Every line below between the one holding "Once installed, you" and the one holding "Now enable the", inclusive, should be copied exactly, and no other line.
┄┄┄┄┄┄┄┄┄┄┄┄┄┄┄┄┄┄┄┄
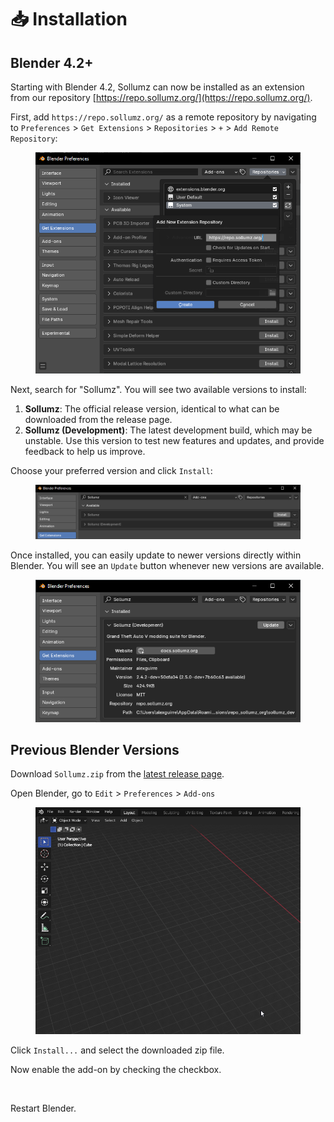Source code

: # 📥 Installation

## Blender 4.2+

Starting with Blender 4.2, Sollumz can now be installed as an extension from our repository [https://repo.sollumz.org/](https://repo.sollumz.org/).

First, add `https://repo.sollumz.org/` as a remote repository by navigating to `Preferences` > `Get Extensions` > `Repositories` > `+` > `Add Remote Repository`:

<figure><img src="../.gitbook/assets/sollumz_extension_repo_add.png" alt=""><figcaption></figcaption></figure>

Next, search for "Sollumz". You will see two available versions to install:

1. **Sollumz**: The official release version, identical to what can be downloaded from the release page.
2. **Sollumz (Development)**: The latest development build, which may be unstable. Use this version to test new features and updates, and provide feedback to help us improve.

Choose your preferred version and click `Install`:

<figure><img src="../.gitbook/assets/sollumz_extension_install.png" alt=""><figcaption></figcaption></figure>

Once installed, you can easily update to newer versions directly within Blender. You will see an `Update` button whenever new versions are available.

<figure><img src="../.gitbook/assets/sollumz_extension_update.png" alt=""><figcaption></figcaption></figure>

## Previous Blender Versions

Download `Sollumz.zip` from the [latest release page](https://github.com/Sollumz/Sollumz/releases/latest).

Open Blender, go to `Edit` > `Preferences` > `Add-ons`

<figure><img src="../.gitbook/assets/blender_tKUQ3Kn6Ti.gif" alt="" width="563"><figcaption></figcaption></figure>

Click `Install...` and select the downloaded zip file.

Now enable the add-on by checking the checkbox.

<figure><img src="https://i.imgur.com/YnVdn4k.gif" alt="" width="563"><figcaption></figcaption></figure>

Restart Blender.
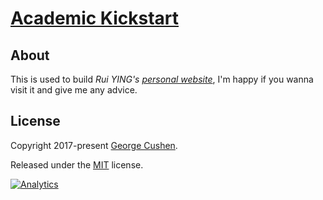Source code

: # [Academic Kickstart](https://sourcethemes.com/academic/)

## About
This is used to build _Rui YING's [personal website](https://www.ruiying.online)_, I'm happy if you wanna visit it and give me any advice.

## License

Copyright 2017-present [George Cushen](https://georgecushen.com).

Released under the [MIT](https://github.com/sourcethemes/academic-kickstart/blob/master/LICENSE.md) license.

[![Analytics](https://ga-beacon.appspot.com/UA-78646709-2/academic-kickstart/readme?pixel)](https://github.com/igrigorik/ga-beacon)

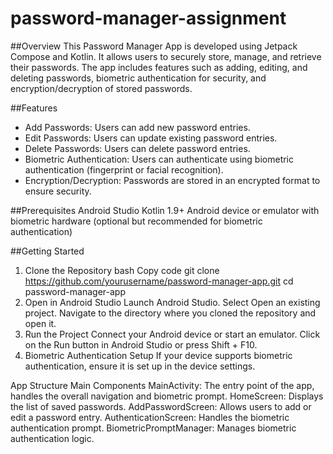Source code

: # password-manager-assignment
##Overview
This Password Manager App is developed using Jetpack Compose and Kotlin. It allows users to securely store, manage, and retrieve their passwords. The app includes features such as adding, editing, and deleting passwords, biometric authentication for security, and encryption/decryption of stored passwords.

##Features
 - Add Passwords: Users can add new password entries.
 - Edit Passwords: Users can update existing password entries.
 - Delete Passwords: Users can delete password entries.
 - Biometric Authentication: Users can authenticate using biometric authentication (fingerprint or facial recognition).
 - Encryption/Decryption: Passwords are stored in an encrypted format to ensure security.

##Prerequisites
  Android Studio
  Kotlin 1.9+
  Android device or emulator with biometric hardware (optional but recommended for biometric authentication)

##Getting Started
1. Clone the Repository
   bash
   Copy code
   git clone https://github.com/yourusername/password-manager-app.git
   cd password-manager-app
2. Open in Android Studio
   Launch Android Studio.
   Select Open an existing project.
   Navigate to the directory where you cloned the repository and open it.
3. Run the Project
   Connect your Android device or start an emulator.
   Click on the Run button in Android Studio or press Shift + F10.
4. Biometric Authentication Setup
   If your device supports biometric authentication, ensure it is set up in the device settings.

App Structure
Main Components
MainActivity: The entry point of the app, handles the overall navigation and biometric prompt.
HomeScreen: Displays the list of saved passwords.
AddPasswordScreen: Allows users to add or edit a password entry.
AuthenticationScreen: Handles the biometric authentication prompt.
BiometricPromptManager: Manages biometric authentication logic.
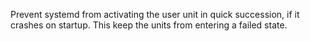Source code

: Prevent systemd from activating the user unit in quick succession, if it crashes on startup. This keep the units from entering a failed state.
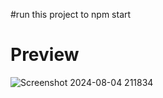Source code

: #run this project to 
npm start


<h1>Preview</h1>

![Screenshot 2024-08-04 211834](https://github.com/user-attachments/assets/4721a2c5-1e38-4ff3-941f-d97109e1ab44)
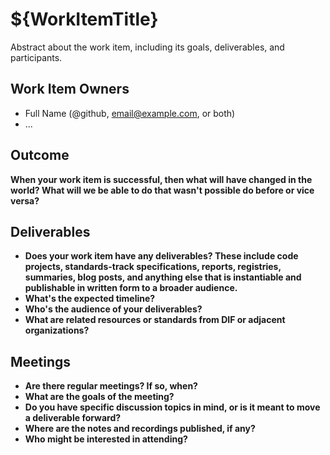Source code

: # ${WorkItemTitle}

Abstract about the work item, including its goals, deliverables, and
participants.

## Work Item Owners
- Full Name (@github, email@example.com, or both)
- ...

## Outcome
**When your work item is successful, then what will have changed in the world? What
will we be able to do that wasn't possible do before or vice versa?**

## Deliverables
- **Does your work item have any deliverables? These include code projects,
  standards-track specifications, reports, registries, summaries, blog posts,
  and anything else that is instantiable and publishable in written form to a
  broader audience.**
- **What's the expected timeline?**
- **Who's the audience of your deliverables?**
- **What are related resources or standards from DIF or adjacent organizations?**

## Meetings
- **Are there regular meetings? If so, when?**
- **What are the goals of the meeting?**
- **Do you have specific discussion topics in mind, or is it meant to move a
  deliverable forward?**
- **Where are the notes and recordings published, if any?**
- **Who might be interested in attending?**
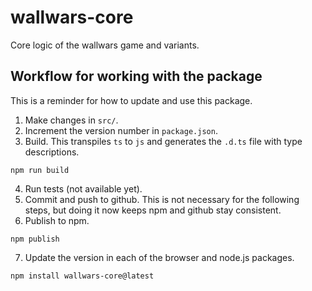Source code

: # wallwars-core

Core logic of the wallwars game and variants.

## Workflow for working with the package

This is a reminder for how to update and use this package.

1. Make changes in `src/`.
2. Increment the version number in `package.json`.
3. Build. This transpiles `ts` to `js` and generates the `.d.ts` file with type descriptions.

`npm run build`

4. Run tests (not available yet).
5. Commit and push to github. This is not necessary for the following steps,
   but doing it now keeps npm and github stay consistent.
6. Publish to npm.

`npm publish`

7. Update the version in each of the browser and node.js packages.

`npm install wallwars-core@latest`
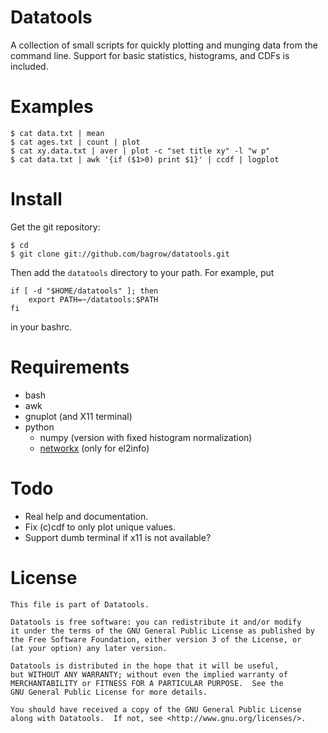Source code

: Datatools
=========

A collection of small scripts for quickly plotting and munging data from the
command line.  Support for basic statistics, histograms, and CDFs is included.


Examples
========

    $ cat data.txt | mean
    $ cat ages.txt | count | plot
    $ cat xy.data.txt | aver | plot -c "set title xy" -l "w p"
    $ cat data.txt | awk '{if ($1>0) print $1}' | ccdf | logplot


Install
=======

Get the git repository:

    $ cd
    $ git clone git://github.com/bagrow/datatools.git

Then add the `datatools` directory to your path.  For example, put

    if [ -d "$HOME/datatools" ]; then
        export PATH=~/datatools:$PATH
    fi

in your bashrc.


Requirements
============

* bash
* awk
* gnuplot (and X11 terminal)
* python
    - numpy (version with fixed histogram normalization)
    - [networkx][] (only for el2info)

Todo
====

* Real help and documentation.
* Fix (c)cdf to only plot unique values.
* Support dumb terminal if x11 is not available?

License
=======

    This file is part of Datatools.
    
    Datatools is free software: you can redistribute it and/or modify
    it under the terms of the GNU General Public License as published by
    the Free Software Foundation, either version 3 of the License, or
    (at your option) any later version.
    
    Datatools is distributed in the hope that it will be useful,
    but WITHOUT ANY WARRANTY; without even the implied warranty of
    MERCHANTABILITY or FITNESS FOR A PARTICULAR PURPOSE.  See the
    GNU General Public License for more details.
    
    You should have received a copy of the GNU General Public License
    along with Datatools.  If not, see <http://www.gnu.org/licenses/>.

[networkx]: http://networkx.lanl.gov
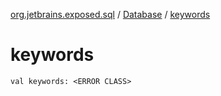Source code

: [org.jetbrains.exposed.sql](../index.md) / [Database](index.md) / [keywords](.)

# keywords

`val keywords: <ERROR CLASS>`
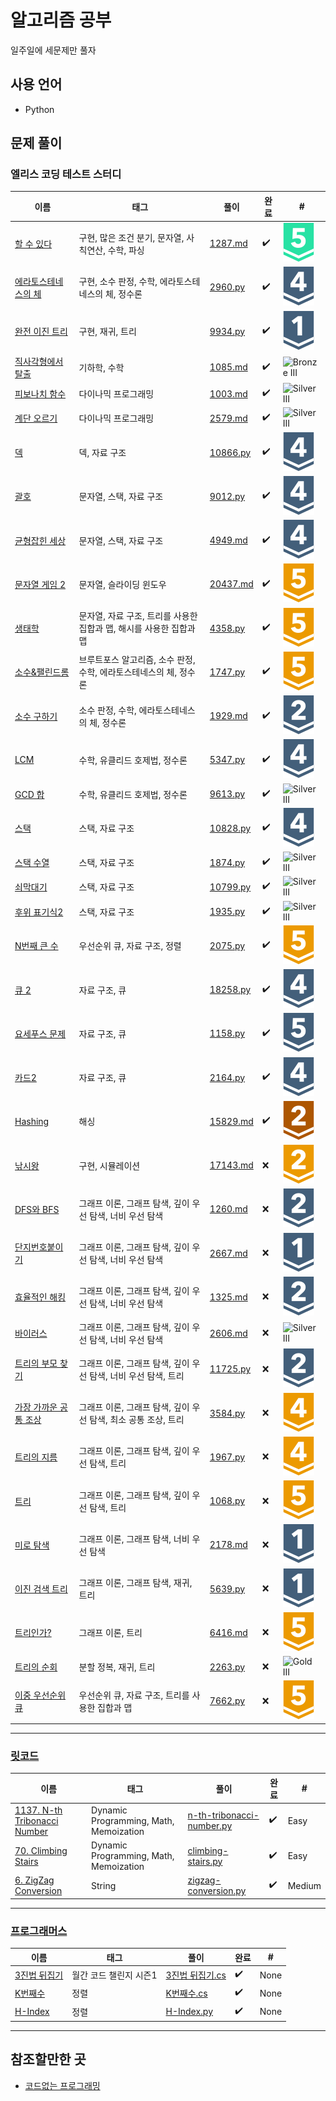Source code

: # 알고리즘 공부

일주일에 세문제만 풀자

## 사용 언어

- Python

## 문제 풀이

### 엘리스 코딩 테스트 스터디

|                             이름                              |                                태그                                 |                                                         풀이                                                         | 완료 |     #      |
| ------------------------------------------------------------- | ------------------------------------------------------------------- | -------------------------------------------------------------------------------------------------------------------- | ---- | ---------- |
| [할 수 있다](https://www.acmicpc.net/problem/1287)            | 구현, 많은 조건 분기, 문자열, 사칙연산, 수학, 파싱                  | [1287.md](./baekjoon/problems/%5B1287%5D%ED%95%A0%20%EC%88%98%20%EC%9E%88%EB%8B%A4)                                  | ✔️   | ![Platinum V](./assets/16.svg) |
| [에라토스테네스의 체](https://www.acmicpc.net/problem/2960)   | 구현, 소수 판정, 수학, 에라토스테네스의 체, 정수론                  | [2960.py](./baekjoon/week_03/18_2960)                                                                                | ✔️   | ![![Silver I](./assets/10.svg)V](./assets/7.svg)  |
| [완전 이진 트리](https://www.acmicpc.net/problem/9934)        | 구현, 재귀, 트리                                                    | [9934.py](./baekjoon/week_03/21_9934)                                                                                | ✔️   | ![Silver I](./assets/10.svg)   |
| [직사각형에서 탈출](https://www.acmicpc.net/problem/1085)     | 기하학, 수학                                                        | [1085.md](./baekjoon/problems/%5B1085%5D%EC%A7%81%EC%82%AC%EA%B0%81%ED%98%95%EC%97%90%EC%84%9C%20%ED%83%88%EC%B6%9C) | ✔️   | ![![![Bronze I](./assets/5.svg)I](./assets/4.svg)I](./assets/3.svg) |
| [피보나치 함수](https://www.acmicpc.net/problem/1003)         | 다이나믹 프로그래밍                                                 | [1003.md](./baekjoon/problems/%5B1003%5D%ED%94%BC%EB%B3%B4%EB%82%98%EC%B9%98%20%ED%95%A8%EC%88%98)                   | ✔️   | ![![![Silver I](./assets/10.svg)I](./assets/9.svg)I](./assets/8.svg) |
| [계단 오르기](https://www.acmicpc.net/problem/2579)           | 다이나믹 프로그래밍                                                 | [2579.md](./baekjoon/problems/%5B2579%5D%EA%B3%84%EB%8B%A8%20%EC%98%A4%EB%A5%B4%EA%B8%B0)                            | ✔️   | ![![![Silver I](./assets/10.svg)I](./assets/9.svg)I](./assets/8.svg) |
| [덱](https://www.acmicpc.net/problem/10866)                   | 덱, 자료 구조                                                       | [10866.py](./baekjoon/week_01/06_10866)                                                                              | ✔️   | ![![Silver I](./assets/10.svg)V](./assets/7.svg)  |
| [괄호](https://www.acmicpc.net/problem/9012)                  | 문자열, 스택, 자료 구조                                             | [9012.py](./baekjoon/week_01/03_9012)                                                                                | ✔️   | ![![Silver I](./assets/10.svg)V](./assets/7.svg)  |
| [균형잡힌 세상](https://www.acmicpc.net/problem/4949)         | 문자열, 스택, 자료 구조                                             | [4949.md](./baekjoon/problems/%5B4949%5D%EA%B7%A0%ED%98%95%EC%9E%A1%ED%9E%8C%20%EC%84%B8%EC%83%81)                   | ✔️   | ![![Silver I](./assets/10.svg)V](./assets/7.svg)  |
| [문자열 게임 2](https://www.acmicpc.net/problem/20437)        | 문자열, 슬라이딩 윈도우                                             | [20437.md](./baekjoon/problems/%5B20437%5D%EB%AC%B8%EC%9E%90%EC%97%B4%20%EA%B2%8C%EC%9E%84%202)                      | ✔️   | ![Gold V](./assets/11.svg)     |
| [생태학](https://www.acmicpc.net/problem/4358)                | 문자열, 자료 구조, 트리를 사용한 집합과 맵, 해시를 사용한 집합과 맵 | [4358.py](./baekjoon/week_02/13_4358)                                                                                | ✔️   | ![Gold V](./assets/11.svg)     |
| [소수&팰린드롬](https://www.acmicpc.net/problem/1747)         | 브루트포스 알고리즘, 소수 판정, 수학, 에라토스테네스의 체, 정수론   | [1747.py](./baekjoon/week_03/24_1747)                                                                                | ✔️   | ![Gold V](./assets/11.svg)     |
| [소수 구하기](https://www.acmicpc.net/problem/1929)           | 소수 판정, 수학, 에라토스테네스의 체, 정수론                        | [1929.md](./baekjoon/problems/%5B1929%5D%EC%86%8C%EC%88%98%20%EA%B5%AC%ED%95%98%EA%B8%B0)                            | ✔️   | ![![Silver I](./assets/10.svg)I](./assets/9.svg)  |
| [LCM](https://www.acmicpc.net/problem/5347)                   | 수학, 유클리드 호제법, 정수론                                       | [5347.py](./baekjoon/week_03/19_5347)                                                                                | ✔️   | ![![Silver I](./assets/10.svg)V](./assets/7.svg)  |
| [GCD 합](https://www.acmicpc.net/problem/9613)                | 수학, 유클리드 호제법, 정수론                                       | [9613.py](./baekjoon/week_03/20_9613)                                                                                | ✔️   | ![![![Silver I](./assets/10.svg)I](./assets/9.svg)I](./assets/8.svg) |
| [스택](https://www.acmicpc.net/problem/10828)                 | 스택, 자료 구조                                                     | [10828.py](./baekjoon/week_01/02_10828)                                                                              | ✔️   | ![![Silver I](./assets/10.svg)V](./assets/7.svg)  |
| [스택 수열](https://www.acmicpc.net/problem/1874)             | 스택, 자료 구조                                                     | [1874.py](./baekjoon/week_01/07_1874)                                                                                | ✔️   | ![![![Silver I](./assets/10.svg)I](./assets/9.svg)I](./assets/8.svg) |
| [쇠막대기](https://www.acmicpc.net/problem/10799)             | 스택, 자료 구조                                                     | [10799.py](./baekjoon/week_01/09_10799)                                                                              | ✔️   | ![![![Silver I](./assets/10.svg)I](./assets/9.svg)I](./assets/8.svg) |
| [후위 표기식2](https://www.acmicpc.net/problem/1935)          | 스택, 자료 구조                                                     | [1935.py](./baekjoon/week_01/08_1935)                                                                                | ✔️   | ![![![Silver I](./assets/10.svg)I](./assets/9.svg)I](./assets/8.svg) |
| [N번째 큰 수](https://www.acmicpc.net/problem/2075)           | 우선순위 큐, 자료 구조, 정렬                                        | [2075.py](./baekjoon/week_02/12_2075)                                                                                | ✔️   | ![Gold V](./assets/11.svg)     |
| [큐 2](https://www.acmicpc.net/problem/18258)                 | 자료 구조, 큐                                                       | [18258.py](./baekjoon/week_01/04_18258)                                                                              | ✔️   | ![![Silver I](./assets/10.svg)V](./assets/7.svg)  |
| [요세푸스 문제](https://www.acmicpc.net/problem/1158)         | 자료 구조, 큐                                                       | [1158.py](./baekjoon/week_01/01_1158)                                                                                | ✔️   | ![Silver V](./assets/6.svg)   |
| [카드2](https://www.acmicpc.net/problem/2164)                 | 자료 구조, 큐                                                       | [2164.py](./baekjoon/week_01/05_2164)                                                                                | ✔️   | ![![Silver I](./assets/10.svg)V](./assets/7.svg)  |
| [Hashing](https://www.acmicpc.net/problem/15829)              | 해싱                                                                | [15829.md](./baekjoon/problems/%5B15829%5DHashing)                                                                   | ✔️   | ![![Bronze I](./assets/5.svg)I](./assets/4.svg)  |
| [낚시왕](https://www.acmicpc.net/problem/17143)               | 구현, 시뮬레이션                                                    | [17143.md](./baekjoon/problems/%5B17143%5D%EB%82%9A%EC%8B%9C%EC%99%95)                                               | ❌   | ![![Gold I](./assets/15.svg)I](./assets/14.svg)    |
| [DFS와 BFS](https://www.acmicpc.net/problem/1260)             | 그래프 이론, 그래프 탐색, 깊이 우선 탐색, 너비 우선 탐색            | [1260.md](./baekjoon/week_04/%5B1260%5DDFS%EC%99%80BFS)                                                              | ❌   | ![![Silver I](./assets/10.svg)I](./assets/9.svg)  |
| [단지번호붙이기](https://www.acmicpc.net/problem/2667)        | 그래프 이론, 그래프 탐색, 깊이 우선 탐색, 너비 우선 탐색            | [2667.md](./baekjoon/week_04/%5B2667%5D%EB%8B%A8%EC%A7%80%EB%B2%88%ED%98%B8%EB%B6%99%EC%9D%B4%EA%B8%B0)              | ❌   | ![Silver I](./assets/10.svg)   |
| [효율적인 해킹](https://www.acmicpc.net/problem/1325)         | 그래프 이론, 그래프 탐색, 깊이 우선 탐색, 너비 우선 탐색            | [1325.md](./baekjoon/week_04/%5B1325%5D%ED%9A%A8%EC%9C%A8%EC%A0%81%EC%9D%B8%ED%95%B4%ED%82%B9)                       | ❌   | ![![Silver I](./assets/10.svg)I](./assets/9.svg)  |
| [바이러스](https://www.acmicpc.net/problem/2606)              | 그래프 이론, 그래프 탐색, 깊이 우선 탐색, 너비 우선 탐색            | [2606.md](./baekjoon/week_04/%5B2606%5D%EB%B0%94%EC%9D%B4%EB%9F%AC%EC%8A%A4)                                         | ❌   | ![![![Silver I](./assets/10.svg)I](./assets/9.svg)I](./assets/8.svg) |
| [트리의 부모 찾기](https://www.acmicpc.net/problem/11725)     | 그래프 이론, 그래프 탐색, 깊이 우선 탐색, 너비 우선 탐색, 트리      | [11725.py](./baekjoon/week_02/14_11725)                                                                              | ❌   | ![![Silver I](./assets/10.svg)I](./assets/9.svg)  |
| [가장 가까운 공통 조상](https://www.acmicpc.net/problem/3584) | 그래프 이론, 그래프 탐색, 깊이 우선 탐색, 최소 공통 조상, 트리      | [3584.py](./baekjoon/week_02/16_3584)                                                                                | ❌   | ![![Gold I](./assets/15.svg)V](./assets/12.svg)    |
| [트리의 지름](https://www.acmicpc.net/problem/1967)           | 그래프 이론, 그래프 탐색, 깊이 우선 탐색, 트리                      | [1967.py](./baekjoon/week_02/15_1967)                                                                                | ❌   | ![![Gold I](./assets/15.svg)V](./assets/12.svg)    |
| [트리](https://www.acmicpc.net/problem/1068)                  | 그래프 이론, 그래프 탐색, 깊이 우선 탐색, 트리                      | [1068.py](./baekjoon/week_03/23_1068)                                                                                | ❌   | ![Gold V](./assets/11.svg)     |
| [미로 탐색](https://www.acmicpc.net/problem/2178)             | 그래프 이론, 그래프 탐색, 너비 우선 탐색                            | [2178.md](./baekjoon/week_04/%5B2178%5D%EB%AF%B8%EB%A1%9C%ED%83%90%EC%83%89)                                         | ❌   | ![Silver I](./assets/10.svg)   |
| [이진 검색 트리](https://www.acmicpc.net/problem/5639)        | 그래프 이론, 그래프 탐색, 재귀, 트리                                | [5639.py](./baekjoon/week_03/22_5639)                                                                                | ❌   | ![Silver I](./assets/10.svg)   |
| [트리인가?](https://www.acmicpc.net/problem/6416)             | 그래프 이론, 트리                                                   | [6416.md](./baekjoon/week_04/%5B6416%5D%ED%8A%B8%EB%A6%AC%EC%9D%B8%EA%B0%80)                                         | ❌   | ![Gold V](./assets/11.svg)     |
| [트리의 순회](https://www.acmicpc.net/problem/2263)           | 분할 정복, 재귀, 트리                                               | [2263.py](./baekjoon/week_02/17_2263)                                                                                | ❌   | ![![![Gold I](./assets/15.svg)I](./assets/14.svg)I](./assets/13.svg)   |
| [이중 우선순위 큐](https://www.acmicpc.net/problem/7662)      | 우선순위 큐, 자료 구조, 트리를 사용한 집합과 맵                     | [7662.py](./baekjoon/week_02/11_7662)                                                                                | ❌   | ![Gold V](./assets/11.svg)     |


---

### [릿코드](https://leetcode.com/)

|                                         이름                                          |                  태그                  |                                    풀이                                    | 완료 |   #    |
| ------------------------------------------------------------------------------------- | -------------------------------------- | -------------------------------------------------------------------------- | ---- | ------ |
| [1137. N-th Tribonacci Number](https://leetcode.com/problems/n-th-tribonacci-number/) | Dynamic Programming, Math, Memoization | [n-th-tribonacci-number.py](./leetcode/1137.%20N-th%20Tribonacci%20Number) | ✔️   | Easy   |
| [70. Climbing Stairs](https://leetcode.com/problems/climbing-stairs/)                 | Dynamic Programming, Math, Memoization | [climbing-stairs.py](./leetcode/70.%20Climbing%20Stairs)                   | ✔️   | Easy   |
| [6. ZigZag Conversion](https://leetcode.com/problems/zigzag-conversion/)              | String                                 | [zigzag-conversion.py](./leetcode/6.%20ZigZag%20Conversion)                | ✔️   | Medium |


---

### [프로그래머스](https://programmers.co.kr/)

|                                         이름                                          |          태그          |                                                                                      풀이                                                                                      | 완료 |  #   |
| ------------------------------------------------------------------------------------- | ---------------------- | ------------------------------------------------------------------------------------------------------------------------------------------------------------------------------ | ---- | ---- |
| [3진법 뒤집기](https://programmers.co.kr/learn/courses/30/lessons/68935)              | 월간 코드 챌린지 시즌1 | [3진법 뒤집기.cs](./programmers/%EC%9B%94%EA%B0%84%20%EC%BD%94%EB%93%9C%20%EC%B1%8C%EB%A6%B0%EC%A7%80%20%EC%8B%9C%EC%A6%8C1/3%EC%A7%84%EB%B2%95%20%EB%92%A4%EC%A7%91%EA%B8%B0) | ✔️   | None |
| [K번째수](https://programmers.co.kr/learn/courses/30/lessons/42748?language=csharp)   | 정렬                   | [K번째수.cs](./programmers/%EC%A0%95%EB%A0%AC/K%EB%B2%88%EC%A7%B8%EC%88%98)                                                                                                    | ✔️   | None |
| [H-Index](https://programmers.co.kr/learn/courses/30/lessons/42747?language=python3#) | 정렬                   | [H-Index.py](./programmers/%EC%A0%95%EB%A0%AC/H-Index)                                                                                                                         | ✔️   | None |


---

## 참조할만한 곳

- [코드없는 프로그래밍](https://www.youtube.com/channel/UCHcG02L6TSS-StkSbqVy6Fg)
┄┄┄┄┄┄┄┄┄┄┄┄┄┄┄┄┄┄┄┄
# Response
Once installed, you can easily update to newer versions directly within Blender. You will see an `Update` button whenever new versions are available.

<figure><img src="../.gitbook/assets/sollumz_extension_update.png" alt=""><figcaption></figcaption></figure>

## Previous Blender Versions

Download `Sollumz.zip` from the [latest release page](https://github.com/Sollumz/Sollumz/releases/latest).

Open Blender, go to `Edit` > `Preferences` > `Add-ons`

<figure><img src="../.gitbook/assets/blender_tKUQ3Kn6Ti.gif" alt="" width="563"><figcaption></figcaption></figure>

Click `Install...` and select the downloaded zip file.

Now enable the add-on by checking the checkbox.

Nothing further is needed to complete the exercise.